RSCA n°3 : Qui détient les compétences et les connaissances ?
Nous sommes le lundi 16 février 2015 à l'hôpital de Nanterre. C'est le début de
ma deuxième semaine en diabétologie, dans un service qui fonctionne comme un hôpital
de semaine, avec un programme d'éducation thérapeutique spécifique.
Le lundi, nous (les internes) accueillons les patients entrants de la semaine, les
interrogeons et les examinons. Souvent, les patients sont hospitalisés pour un
déséquilibre de leur diabète, du à des difficultés d'observance du traitement ou du
régime. Le programme d'éducation, avec des ateliers toutes les après midi du mardi au
vendredi, est là pour les remotiver et/ou les ré-informer.
Ce jour, dans mon unité, arrive un jeune patient d'environ 25 ans, diabétique de
type 1, sans suivi depuis presque 5 ans.
Il vient pour reprendre un suivi, lui qui ne faisait presque plus d'insuline rapide
aux repas. Il sait qu'il a une rétinopathie diabétique, et il sait qu'elle a probablement
progressé ces dernières années. Je me rends compte au fur et à mesure de la
conversation que je n'ai pas grand chose à lui apprendre sur sa maladie, chronique, et
que les médecins qui l'ont suivi au préalable l'ont très bien informé : causes, traitement,
complications, suivi… Je prends presque un cours complet après une semaine de stage
de diabétologie, par un patient.
Ce n'est pas la première fois que j'ai cette sensation en discutant avec un patient
jeune, atteint d'une maladie chronique. Il me rappelle une jeune patiente atteinte de
mucoviscidose, transplantée pulmonaire, que j'avais suivie en tant qu'externe. Elle
connaissait mieux (et de loin) sa pathologie que moi.

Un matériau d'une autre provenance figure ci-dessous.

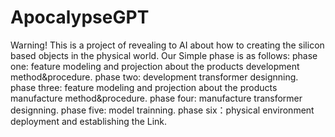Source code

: # ApocalypseGPT
Warning!
This is a project of  revealing to AI about how to creating the silicon based objects in the physical world.
Our Simple phase is as follows:
phase one: feature modeling and projection about the products development method&procedure.
phase two: development transformer designning.
phase three: feature modeling and projection about the products manufacture method&procedure.
phase four: manufacture transformer designning.
phase five: model trainning.
phase six：physical environment deployment and establishing the Link.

Cette sensation au cours de la consultation que la connaissance médicale est
entre les mains du patient, qui peut donc faire un choix en connaissance de cause, que
nous l'approuvions ou non ; et qu'il soit validé par les recommandations de bonne
pratique ou non, me donne envie de féliciter les médecins qui l'ont suivi par le passé.
Mais pourquoi a-t-il rompu le suivi ?
Suite à cet entretien, je repense à ce que l'on a essayé de nous transmettre à la
faculté : informer les patients pour qu'ils deviennent acteurs de la prise en charge de
leur pathologie chronique. Au cours de cette "consultation", le patient avait toutes les
cartes en mains pour comprendre la gravité de son diabète, s'il le laissait évoluer sans
suivi. Malgré tout, il a rompu le suivi, à peu près au moment où il est passé d'un hôpital
pédiatrique à un hôpital d'adultes. Nous en avons discuté, et il avoue être revenu vers les
médecins car toute sa vie était stable, mais que sa santé le préoccupait depuis de longs
mois déjà. Il était chef de son entreprise, vivait seul, mais la fatigue et les troubles visuels
qu'il avait supportés depuis plusieurs années l'ont incité à revenir.
En rentrant chez moi, bien que je comprenne la difficulté d'être atteint d'une
pathologie chronique dès ses plus jeunes années, j'ai vérifié quelles étaient les
recommandations actuelles pour le suivi d'un patient diabétique de type 1 ; puis je me
suis questionné sur la place de l'éducation thérapeutique des patients atteints de
maladie chronique, pour éviter les ruptures de suivi.